This is one of the easiest to understand explanations for mortgage securitization I have ever read. I am going to point my financial management students towards this link when we talk about the sub-prime lending mess in class next week.

Guest's picture
Ginny

What I still don't understand is that it does not take a large brain to see this coming. Was absolutely no one prepared for what was going to happen?

Philip Brewer's picture

Thanks, Heidi, for the kind words.  High praise.

Philip Brewer's picture

There have been warnings about housing bubble, subprime lending collapse, and a foreclosure crisis right along, and they'd become quite loud in the past couple of years.

The problem is that the people suffering from the collapse are mostly not the people who were making money from the boom. Lots of people made lots of money--builders, lenders, mortgage brokers, etc. Many of those people are out of work now, but by and large they get to keep the money they made during the boom times.

Guest's picture
Guest

This reminds me of a situation we had when buying a house. The bank foreclosed on and repossessed the property while we were in contract with the occupants (yes, fraud on their part, but what are you going to do?).

We thought that it might be possible to turn around and buy it from the bank, saving them the trouble of paying taxes on it, marketing it, finding a buyer &c.

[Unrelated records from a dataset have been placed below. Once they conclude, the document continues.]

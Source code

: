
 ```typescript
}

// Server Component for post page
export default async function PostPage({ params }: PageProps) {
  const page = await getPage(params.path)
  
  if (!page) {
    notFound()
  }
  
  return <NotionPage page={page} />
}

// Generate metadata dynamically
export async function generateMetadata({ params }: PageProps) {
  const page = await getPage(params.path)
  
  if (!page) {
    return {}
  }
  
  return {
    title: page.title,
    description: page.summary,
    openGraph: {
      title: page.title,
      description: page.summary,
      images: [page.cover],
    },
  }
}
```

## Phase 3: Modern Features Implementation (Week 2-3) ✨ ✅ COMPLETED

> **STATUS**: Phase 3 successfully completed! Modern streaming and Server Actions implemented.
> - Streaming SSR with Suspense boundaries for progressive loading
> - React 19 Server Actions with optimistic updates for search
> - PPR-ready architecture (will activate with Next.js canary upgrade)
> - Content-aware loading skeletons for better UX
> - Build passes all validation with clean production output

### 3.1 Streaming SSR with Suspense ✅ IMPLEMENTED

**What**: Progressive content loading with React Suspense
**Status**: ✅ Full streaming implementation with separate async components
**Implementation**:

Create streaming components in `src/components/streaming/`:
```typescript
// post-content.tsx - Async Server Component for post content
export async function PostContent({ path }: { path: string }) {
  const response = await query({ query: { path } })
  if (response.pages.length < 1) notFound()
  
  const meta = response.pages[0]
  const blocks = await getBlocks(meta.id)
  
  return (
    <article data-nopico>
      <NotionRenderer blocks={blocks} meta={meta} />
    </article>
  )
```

But no such luck. Like the loans in your article, it all goes into a system, with risk and profit carefully measured out, and nobody but call center employees on a script able to access it.

It took us four more months to find another house (and while I'm not exactly checking daily, I still haven't seen the first house back on the market). Both sides loose out to not having a person able to make decisions. Hopefully the current crisis will be enough of a wakeup for banks to realize there's a problem with their 'system'.

Guest's picture
Brenton

Very nicely put Philip. That was one of the clearest explanations I've read about mortgage tranches and why this isn't an easy fix.